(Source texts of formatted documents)
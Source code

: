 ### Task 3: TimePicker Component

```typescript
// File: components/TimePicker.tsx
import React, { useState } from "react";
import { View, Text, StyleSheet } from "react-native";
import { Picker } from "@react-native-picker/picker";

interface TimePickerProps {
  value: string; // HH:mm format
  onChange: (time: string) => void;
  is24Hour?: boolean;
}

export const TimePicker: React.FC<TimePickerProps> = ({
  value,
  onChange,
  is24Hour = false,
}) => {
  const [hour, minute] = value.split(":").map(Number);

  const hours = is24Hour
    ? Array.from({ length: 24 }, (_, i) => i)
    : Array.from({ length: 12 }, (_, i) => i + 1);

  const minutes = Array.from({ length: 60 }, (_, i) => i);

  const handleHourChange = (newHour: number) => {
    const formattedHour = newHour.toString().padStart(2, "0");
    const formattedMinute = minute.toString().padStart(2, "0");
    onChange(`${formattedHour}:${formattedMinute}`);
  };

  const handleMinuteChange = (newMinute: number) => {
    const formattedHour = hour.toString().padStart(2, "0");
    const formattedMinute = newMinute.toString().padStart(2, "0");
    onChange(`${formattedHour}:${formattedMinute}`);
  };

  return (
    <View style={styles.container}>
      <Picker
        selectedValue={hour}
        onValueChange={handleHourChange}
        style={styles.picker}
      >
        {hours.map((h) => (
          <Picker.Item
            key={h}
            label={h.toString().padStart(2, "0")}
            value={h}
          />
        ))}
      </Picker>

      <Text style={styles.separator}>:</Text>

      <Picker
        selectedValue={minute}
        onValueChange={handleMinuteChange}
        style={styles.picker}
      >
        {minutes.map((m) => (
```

What you have to do
Please copy the data in full, character for character.

Result
Source code

: ### Task 3: TimePicker Component

```typescript
// File: components/TimePicker.tsx
import React, { useState } from "react";
import { View, Text, StyleSheet } from "react-native";
import { Picker } from "@react-native-picker/picker";

interface TimePickerProps {
  value: string; // HH:mm format
  onChange: (time: string) => void;
  is24Hour?: boolean;
}

export const TimePicker: React.FC<TimePickerProps> = ({
  value,
  onChange,
  is24Hour = false,
}) => {
  const [hour, minute] = value.split(":").map(Number);

  const hours = is24Hour
    ? Array.from({ length: 24 }, (_, i) => i)
    : Array.from({ length: 12 }, (_, i) => i + 1);

  const minutes = Array.from({ length: 60 }, (_, i) => i);

  const handleHourChange = (newHour: number) => {
    const formattedHour = newHour.toString().padStart(2, "0");
    const formattedMinute = minute.toString().padStart(2, "0");
    onChange(`${formattedHour}:${formattedMinute}`);
  };

  const handleMinuteChange = (newMinute: number) => {
    const formattedHour = hour.toString().padStart(2, "0");
    const formattedMinute = newMinute.toString().padStart(2, "0");
    onChange(`${formattedHour}:${formattedMinute}`);
  };

  return (
    <View style={styles.container}>
      <Picker
        selectedValue={hour}
        onValueChange={handleHourChange}
        style={styles.picker}
      >
        {hours.map((h) => (
          <Picker.Item
            key={h}
            label={h.toString().padStart(2, "0")}
            value={h}
          />
        ))}
      </Picker>

      <Text style={styles.separator}>:</Text>

      <Picker
        selectedValue={minute}
        onValueChange={handleMinuteChange}
        style={styles.picker}
      >
        {minutes.map((m) => (
```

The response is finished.